## Task to complete:
Within the entries below, every line containing "that" is to be copied.

## Information given:
+ + + +
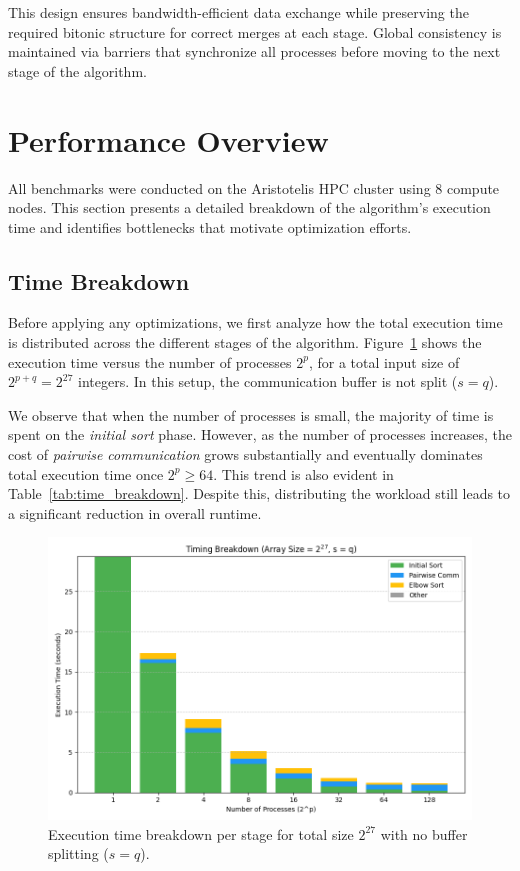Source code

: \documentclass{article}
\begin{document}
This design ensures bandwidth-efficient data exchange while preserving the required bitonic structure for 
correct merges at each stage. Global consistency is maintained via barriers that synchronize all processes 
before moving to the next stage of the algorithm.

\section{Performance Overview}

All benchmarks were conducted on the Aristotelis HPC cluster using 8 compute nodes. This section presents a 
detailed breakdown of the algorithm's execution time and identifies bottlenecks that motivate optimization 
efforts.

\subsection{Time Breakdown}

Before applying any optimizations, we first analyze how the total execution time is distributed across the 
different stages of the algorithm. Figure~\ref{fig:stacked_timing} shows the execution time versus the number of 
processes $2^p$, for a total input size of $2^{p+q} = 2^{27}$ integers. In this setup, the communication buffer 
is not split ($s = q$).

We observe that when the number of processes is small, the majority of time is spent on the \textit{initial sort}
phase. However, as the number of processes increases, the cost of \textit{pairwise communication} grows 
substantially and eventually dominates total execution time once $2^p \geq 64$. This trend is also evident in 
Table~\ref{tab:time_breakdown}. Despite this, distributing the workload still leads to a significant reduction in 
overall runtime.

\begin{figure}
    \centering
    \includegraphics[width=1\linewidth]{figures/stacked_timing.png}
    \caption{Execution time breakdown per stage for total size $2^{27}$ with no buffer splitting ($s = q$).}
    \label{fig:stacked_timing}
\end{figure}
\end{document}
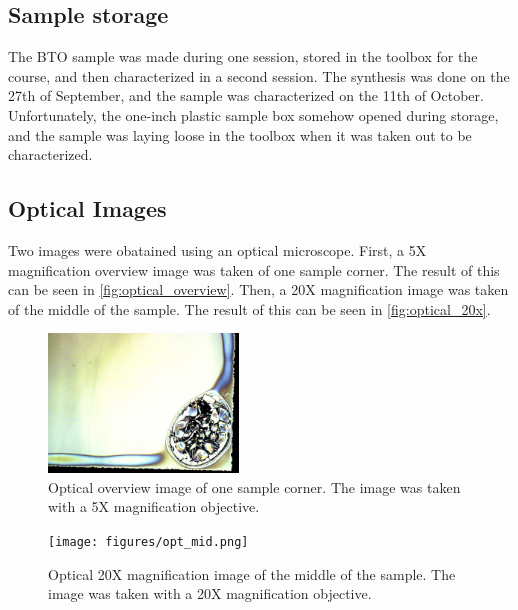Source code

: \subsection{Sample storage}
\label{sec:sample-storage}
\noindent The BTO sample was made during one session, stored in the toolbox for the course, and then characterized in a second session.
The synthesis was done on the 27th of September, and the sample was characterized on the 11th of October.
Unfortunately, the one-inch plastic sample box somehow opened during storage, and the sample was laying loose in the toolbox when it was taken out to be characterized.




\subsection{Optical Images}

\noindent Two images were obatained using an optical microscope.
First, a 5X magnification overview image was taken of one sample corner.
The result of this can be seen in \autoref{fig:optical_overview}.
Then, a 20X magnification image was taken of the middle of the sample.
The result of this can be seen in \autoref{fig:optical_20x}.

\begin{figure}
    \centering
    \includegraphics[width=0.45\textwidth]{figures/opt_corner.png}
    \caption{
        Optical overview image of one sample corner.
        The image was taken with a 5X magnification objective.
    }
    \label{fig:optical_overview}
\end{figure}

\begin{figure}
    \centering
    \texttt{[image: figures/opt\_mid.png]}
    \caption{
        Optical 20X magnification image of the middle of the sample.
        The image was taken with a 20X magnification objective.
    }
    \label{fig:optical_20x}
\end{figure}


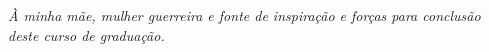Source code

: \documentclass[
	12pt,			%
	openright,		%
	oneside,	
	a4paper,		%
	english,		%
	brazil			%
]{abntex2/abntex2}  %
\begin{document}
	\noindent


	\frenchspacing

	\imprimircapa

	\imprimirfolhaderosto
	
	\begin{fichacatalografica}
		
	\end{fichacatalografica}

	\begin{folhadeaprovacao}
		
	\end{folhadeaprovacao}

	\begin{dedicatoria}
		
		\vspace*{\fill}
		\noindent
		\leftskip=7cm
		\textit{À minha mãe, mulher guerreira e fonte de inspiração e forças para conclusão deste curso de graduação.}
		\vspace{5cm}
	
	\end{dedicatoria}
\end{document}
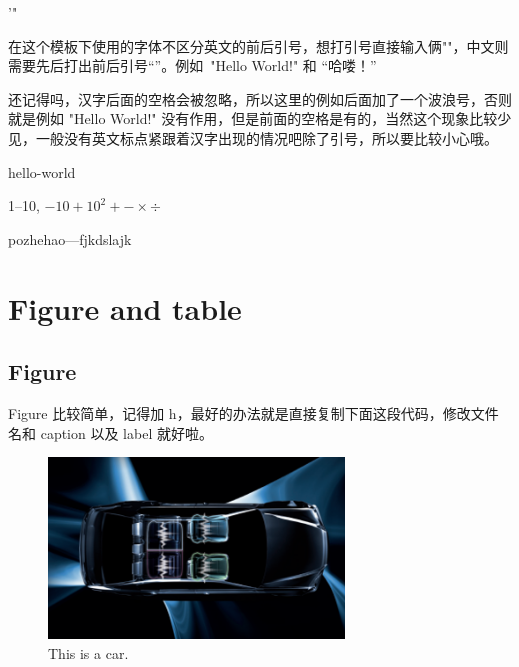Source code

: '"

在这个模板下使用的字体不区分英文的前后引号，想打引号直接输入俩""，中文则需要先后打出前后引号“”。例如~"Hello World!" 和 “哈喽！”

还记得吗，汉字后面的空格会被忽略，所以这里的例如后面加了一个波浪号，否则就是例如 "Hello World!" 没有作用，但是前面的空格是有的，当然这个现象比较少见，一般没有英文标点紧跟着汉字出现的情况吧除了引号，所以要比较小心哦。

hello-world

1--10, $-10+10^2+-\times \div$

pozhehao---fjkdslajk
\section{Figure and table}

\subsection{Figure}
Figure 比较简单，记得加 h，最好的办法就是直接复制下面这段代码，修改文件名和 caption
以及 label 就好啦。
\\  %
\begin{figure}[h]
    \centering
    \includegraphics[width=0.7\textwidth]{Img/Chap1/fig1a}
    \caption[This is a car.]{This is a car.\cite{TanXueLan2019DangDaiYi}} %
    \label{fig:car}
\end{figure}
+ + + +
## Reply to the task:
correct merges at each stage. Global consistency is maintained via barriers that synchronize all processes 
detailed breakdown of the algorithm's execution time and identifies bottlenecks that motivate optimization 
We observe that when the number of processes is small, the majority of time is spent on the \textit{initial sort}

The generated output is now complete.